Which lines in the entries below contain the string "returns"? Show each of them in full.

_DATASET RECORDS_.
- - - - -

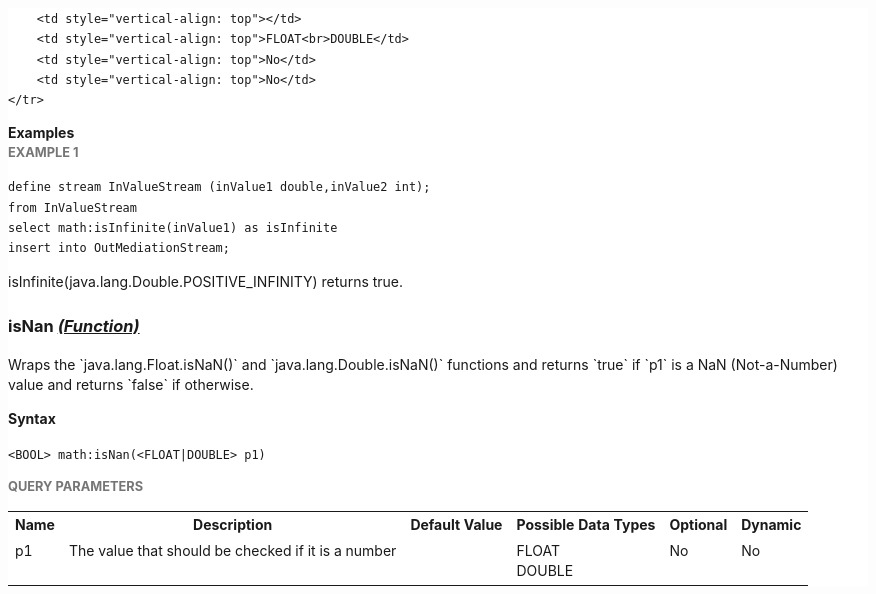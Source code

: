        <td style="vertical-align: top"></td>
        <td style="vertical-align: top">FLOAT<br>DOUBLE</td>
        <td style="vertical-align: top">No</td>
        <td style="vertical-align: top">No</td>
    </tr>
</table>

<span id="examples" class="md-typeset" style="display: block; font-weight: bold;">Examples</span>
<span id="example-1" class="md-typeset" style="display: block; color: rgba(0, 0, 0, 0.54); font-size: 12.8px; 
font-weight: bold;">EXAMPLE 1</span>
```
define stream InValueStream (inValue1 double,inValue2 int); 
from InValueStream 
select math:isInfinite(inValue1) as isInfinite 
insert into OutMediationStream;
```
<p style="word-wrap: break-word">isInfinite(java.lang.Double.POSITIVE_INFINITY) returns true.</p>

### isNan *<a target="_blank" href="https://siddhi.io/en/v4.x/docs/query-guide/#function">(Function)</a>*

<p style="word-wrap: break-word">Wraps the `java.lang.Float.isNaN()` and `java.lang.Double.isNaN()` functions and 
returns `true` if `p1` is a NaN (Not-a-Number) value and returns `false` if otherwise.</p>

<span id="syntax" class="md-typeset" style="display: block; font-weight: bold;">Syntax</span>
```
<BOOL> math:isNan(<FLOAT|DOUBLE> p1)
```

<span id="query-parameters" class="md-typeset" style="display: block; color: rgba(0, 0, 0, 0.54); font-size: 12.8px;
 font-weight: bold;">QUERY PARAMETERS</span>
<table>
    <tr>
        <th>Name</th>
        <th style="min-width: 20em">Description</th>
        <th>Default Value</th>
        <th>Possible Data Types</th>
        <th>Optional</th>
        <th>Dynamic</th>
    </tr>
    <tr>
        <td style="vertical-align: top">p1</td>
        <td style="vertical-align: top; word-wrap: break-word">The value that should be checked if it is a number</td>
        <td style="vertical-align: top"></td>
        <td style="vertical-align: top">FLOAT<br>DOUBLE</td>
        <td style="vertical-align: top">No</td>
        <td style="vertical-align: top">No</td>
    </tr>
</table>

- - - - -

_ANSWER BOX_.
<p style="word-wrap: break-word">isInfinite(java.lang.Double.POSITIVE_INFINITY) returns true.</p>
returns `true` if `p1` is a NaN (Not-a-Number) value and returns `false` if otherwise.</p>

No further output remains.